The upper bound for the inside integral can be simplified to
$$\frac{a(1-e^2)}{1\pm e\cos\phi} = \frac{\frac{R}{\sin\beta}(1-\cos^2\beta)}{1\pm \cos\beta\cos\phi} = \frac{R\sin\beta}{1\pm \cos\beta\cos\phi} $$
Since the upper bound for the integral on $r$ is a function of $\phi$, it seems to me that the inside integral has to be the one over $r$ and not $\phi$ (please confirm). So after evaluating the inside integral, I get:
$$V = 2{R^2\sin^3\beta}\int^{\pi}_0\frac{1}{(1-\cos\beta\cos\phi)^2}{\frac{R\sin\beta}{1\pm \cos\beta\cos\phi}}d\phi$$
Now before this integral even gets evaluated, I'm starting to get bogged down. From Fig. 2, I think the portion of the ellipse where the second half of the denominator is equal to $1-\cos\beta\cos\phi$ is to the right of the focus "P" and to the left of the focus "P", the right half of the denominator is equal to $1+\cos\beta\cos\phi$.
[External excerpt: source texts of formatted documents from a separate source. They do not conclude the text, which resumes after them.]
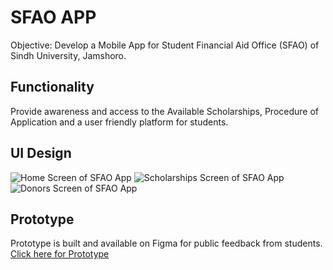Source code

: # SFAO APP
Objective: Develop a Mobile App for Student Financial Aid Office (SFAO) of Sindh University, Jamshoro.

## Functionality 
Provide awareness and access to the Available Scholarships, Procedure of Application and a user friendly platform for students.

## UI Design
![Home Screen of SFAO App](https://drive.google.com/file/d/1ctjFv8-QGLqnQfs1hKI3m3GpqRrZvc83/view?usp=drive_link) ![Scholarships Screen of SFAO App](https://drive.google.com/file/d/19wSIozdwnM8TBikC3hTOizF2N5ARHJPt/view?usp=drive_link) ![Donors Screen of SFAO App](https://drive.google.com/file/d/1ctjFv8-QGLqnQfs1hKI3m3GpqRrZvc83/view?usp=drive_link)

## Prototype
Prototype is built and available on Figma for public feedback from students.
[Click here for Prototype](https://www.figma.com/proto/1ezq25GuufTUp2aSIFXBkm/UoS-SFAO-App?type=design&node-id=17-141&t=RSWYWJfBNbuPmv8u-1&scaling=scale-down&page-id=11%3A88&starting-point-node-id=17%3A141&mode=design)
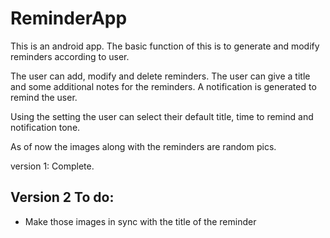# ReminderApp
This is an android app. The basic function of this is to generate and modify reminders according to user.

The user can add, modify and delete reminders.
The user can give a title and some additional notes for the reminders.
A notification is generated to remind the user.

Using the setting the user can select their default title, time to remind and notification tone.

As of now the images along with the reminders are random pics.

version 1: Complete.

## Version 2 To do: ##
* Make those images in sync with the title of the reminder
So should I split the integral up into two portions as in,
$$V = 2{R^3\sin^4\beta}\int_{0}^{\frac{\pi}{2}}\frac{1}{(1-\cos\beta\cos\phi)^2}{\frac{1}{1 - \cos\beta\cos\phi}}d\phi + 2{R^3\sin^4\beta}\int_{\frac{\pi}{2}}^{\pi} \frac{1}{(1-\cos\beta\cos\phi)^2}{\frac{1}{1 + \cos\beta\cos\phi}}d\phi$$
Any help including coming up with the final solution is welcome.
EDIT: Drawing of the volume in x and z plane only has been added for clarification.